NCSU economics professor Dr. Melinda Morrill has some bad news for working moms. In her study comparing health statistics of school-aged children with working mothers to those with mothers who stay at home, Morrill found that the children of mothers who worked were 200% more likely to be hospitalized overnight, to suffer an injury or poisoning, or to have a asthma attack.

Morrill's study looked at 20 years of health statistics involving approximately 89,000 children aged 7-17. Her results differ from previous studies that indicated children of working mothers were healthier, presumably because of higher income, greater access to health insurance, and increased maternal self-esteem. Those studies were flawed, according to Morrill, because they had reversed cause and effect. That is, the stay-at-home mother group had numbers of moms of children with such severe medical problems that they required full-time care or supervision, effectively eliminating the option of the mother to work outside the home.
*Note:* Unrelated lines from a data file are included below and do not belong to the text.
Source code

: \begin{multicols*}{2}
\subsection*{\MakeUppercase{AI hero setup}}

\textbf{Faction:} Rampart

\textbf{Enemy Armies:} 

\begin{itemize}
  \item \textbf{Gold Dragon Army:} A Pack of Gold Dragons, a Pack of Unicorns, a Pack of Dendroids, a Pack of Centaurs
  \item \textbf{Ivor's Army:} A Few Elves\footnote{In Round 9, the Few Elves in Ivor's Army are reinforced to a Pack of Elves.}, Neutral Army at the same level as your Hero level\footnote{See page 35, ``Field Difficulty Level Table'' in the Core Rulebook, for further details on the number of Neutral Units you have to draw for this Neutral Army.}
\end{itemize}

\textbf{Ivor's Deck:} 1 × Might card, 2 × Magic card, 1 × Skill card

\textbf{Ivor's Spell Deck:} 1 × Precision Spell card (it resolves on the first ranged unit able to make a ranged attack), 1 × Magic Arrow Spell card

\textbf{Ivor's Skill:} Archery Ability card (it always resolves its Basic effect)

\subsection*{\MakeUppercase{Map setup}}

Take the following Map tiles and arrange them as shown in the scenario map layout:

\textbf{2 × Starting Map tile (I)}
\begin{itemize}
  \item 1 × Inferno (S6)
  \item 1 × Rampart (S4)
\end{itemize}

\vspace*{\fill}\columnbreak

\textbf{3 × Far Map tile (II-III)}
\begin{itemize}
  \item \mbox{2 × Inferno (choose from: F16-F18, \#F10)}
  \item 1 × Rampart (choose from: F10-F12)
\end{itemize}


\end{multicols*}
But these children weren't getting sick because their moms were home; their moms were home because the children were so sick.

When Morrill used advanced statistical techniques to account for such issues, she found that the opposite was actually true--that children of stay-at-home moms had highly significant better chances of avoiding injury and poisoning, hospitalization, and asthma attacks.

Morrill clearly wants to avoid setting off another "mommy war." She states "I don't think anyone should make sweeping value judgements based on a mother's decision to work or not work." "But," she continues, "it is important that we are aware of the the costs and benefits associated with a mother's decision to work." Apparently, one of those costs is increased health risks for the children of working moms.